Havia outro caminhão em sentido contrário

E papai fez uma manobra decidida:

E conseguira mudar o que certamente teria sido

A morte de nós três; e, solitário,

Apenas ele despediu-se desta vida.


Fiquei mudo, aturdido; tentei ser forte,

Tentei conter a dor no meu peito de menino

E entender como é possível tão cruel

Desfecho; papai abraçou a morte

Para nos salvar, e aceitou o seu destino

E foi mergulhar nos mares lá do Céu…


E dos meus olhos senti brotar tanta água,

Água salgada, a inundar meu peito ferido…

E fazer ondas de tristeza em meu olhar,

E, sem poder controlar meu choro e mágoa,

Sentindo a vida submersa, pensei comigo

Que era a primeira vez, enfim, que via o mar…


sexta-feira, 20 de junho de 2025

Prosa e Rima

Hoje há o silêncio das nossas risadas

O cromatismo sem tons das nossas imagens.

Hoje há o olhar constante para o celular,

Em busca de uma mensagem, de um sinal.


Um vício cortado.

Uma droga subtraída.

O peito apertado.

A vida, dorida.


Hoje não houve bons dias, houve ausências

Houve lembranças de brincadeiras de adultos

Mexendo com fogo e se queimando, sorrindo,

Lembranças de provocações não respondidas.


Vazio no ar.

A voz, calada.

A chama, sem brasa.

A alma, parada.


Compasso de espera, angústia do que virá

– Ou não virá jamais

Chamo? Ligo? Tento?

Ou apenas continuo me despedaçando, dia após dia?


Um nó na garganta.

Um adeus sem falar.

A ausência, gigante.

O sonho, a murchar.


Hoje houve o silêncio das últimas palavras

Que não mais dissemos;

Dando ponto final às últimas frases gravadas

No celular, que hoje é túmulo e esperança.


As frases, soltas.

As reticências,

Se acumulando

Na ausência.


Saudades da alegria da tua voz,

Vontades que não serão mais saciadas

Alegria de um tempo que foi,

Tristeza de outros tempos, que não virão.


Eternos amantes

Buscando o ideal,

Presos no instante

Da vida real


Milhões de segundos a esperar, esperar o nada.

Somos versos em rima e prosa, que se entrelaçam,

Mas, talvez, não tornarão a se encontrar.

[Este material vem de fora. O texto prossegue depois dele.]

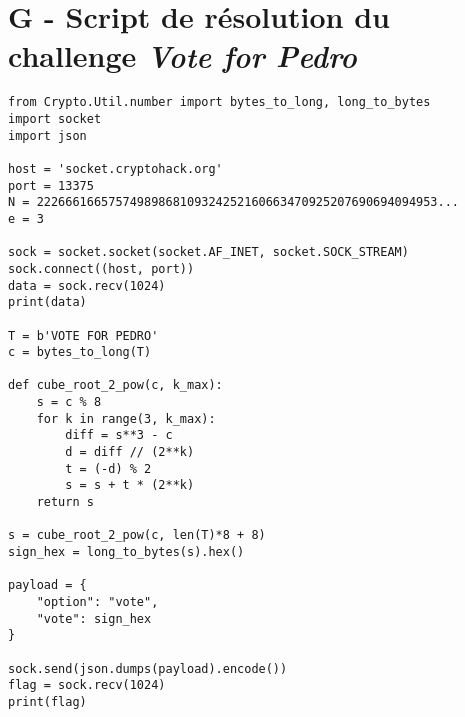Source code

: \newpage %
\section*{G - Script de résolution du challenge \textit{Vote for Pedro}}
\label{annexe:script-vote}

\begin{lstlisting}
from Crypto.Util.number import bytes_to_long, long_to_bytes
import socket
import json

host = 'socket.cryptohack.org'
port = 13375
N = 22266616657574989868109324252160663470925207690694094953...
e = 3

sock = socket.socket(socket.AF_INET, socket.SOCK_STREAM)
sock.connect((host, port))
data = sock.recv(1024)
print(data)

T = b'VOTE FOR PEDRO'
c = bytes_to_long(T)

def cube_root_2_pow(c, k_max):
    s = c % 8
    for k in range(3, k_max):
        diff = s**3 - c
        d = diff // (2**k)
        t = (-d) % 2
        s = s + t * (2**k)
    return s

s = cube_root_2_pow(c, len(T)*8 + 8)
sign_hex = long_to_bytes(s).hex()

payload = {
    "option": "vote",
    "vote": sign_hex
}

sock.send(json.dumps(payload).encode())
flag = sock.recv(1024)
print(flag)

\end{lstlisting}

Somos duas estruturas de poemas diferentes

Tentando separar a vida da obra.


Prosa e rima

Que não se encontrarão;

Tal é nossa sina:

Solidão.


quinta-feira, 19 de junho de 2025

Amar

Amar é bom

o tempo todo.


Mesmo que não seja real.

Mesmo que não esteja perto

o tempo todo.


Amar é bom

o tempo todo.


Ainda que não se possa

Ainda que não se sinta

Merecedor ou capaz.


Amar é bom

o tempo todo.


E quero sentir a cada momento

E quero ser teu mesmo não sendo,

E quero descobrir como é bom


Amar você

o tempo todo.

quarta-feira, 4 de junho de 2025

Carta Não Enviada

Então, é isso: te amo. Isso diz tudo.

E isso me faz livre, e me faz leve.

Agora meus sonhos serão, tarde ou breve,

feitos ou desfeitos. O Amor me é escudo.


É isso. Te amo. E isso me faz feliz.

E não me importa que não me vejas nem

Que me desprezes ou me trate qual um ninguém:

O Amor é meu. Sou eu. A mim condiz.


E te amo de um jeito quase mesquinho:

De um amor impossível e mal alimentado,

De um deixar crescer solto e não cuidado,

Como uma erva daninha selvagem pelo caminho.


Eu te amo mesmo sabendo que não devo

Te atrapalhar na sua vida bela e plena;

Para te proteger desse Amor, transformo-o num poema

E, para que ele transborde em mim, o escrevo.


E gosto desse amor, e de te amar,

E sinto a vida correr nas veias, qual

Suas risadas, seu sorriso matinal,

Que em devaneios motivam meu despertar.


O Amor é meu. Minha culpa. O meu fardo.

O guardarei para mim, e estarei contigo:

Nas brincadeiras e nos risos, seu amigo,

E, nos sonhos e no imaginário, seu bardo.


Meu amor será um rio em que teu quente 

corpo de vida real não se banha, mas podes ouvir,

Ao longe, suas águas murmurarem a fluir

No curso d'água que te umedece e refresca a mente...


E, sim, sou responsável pelo o que sinto:

Como uma papoula, cultivada em meu jardim,

Que entorpece e envenena somente a mim

Que me embriaga como o mais puro absinto.


E fazer-te sabedora desse amor não te faz presa;

Não é pra te fazer sofrer, a esmo:

É pra me fazer sincero comigo mesmo,

E assumir meu peso, e te dar leveza.


Mas meu amor... Ah, meu Amor!... Não vou matá-lo;

Vou cuidar dele e admirar seu crescimento 

Quem sabe, em breve, ele tenha seu momento

De se tornar o teu senhor ou teu vassalo...


E, assim, mesmo que eu jamais viva, então,

A alegria de ter você envolta em mim,

serei feliz, te vendo bem, porque, enfim,

Sei que não posso bagunçar seu coração.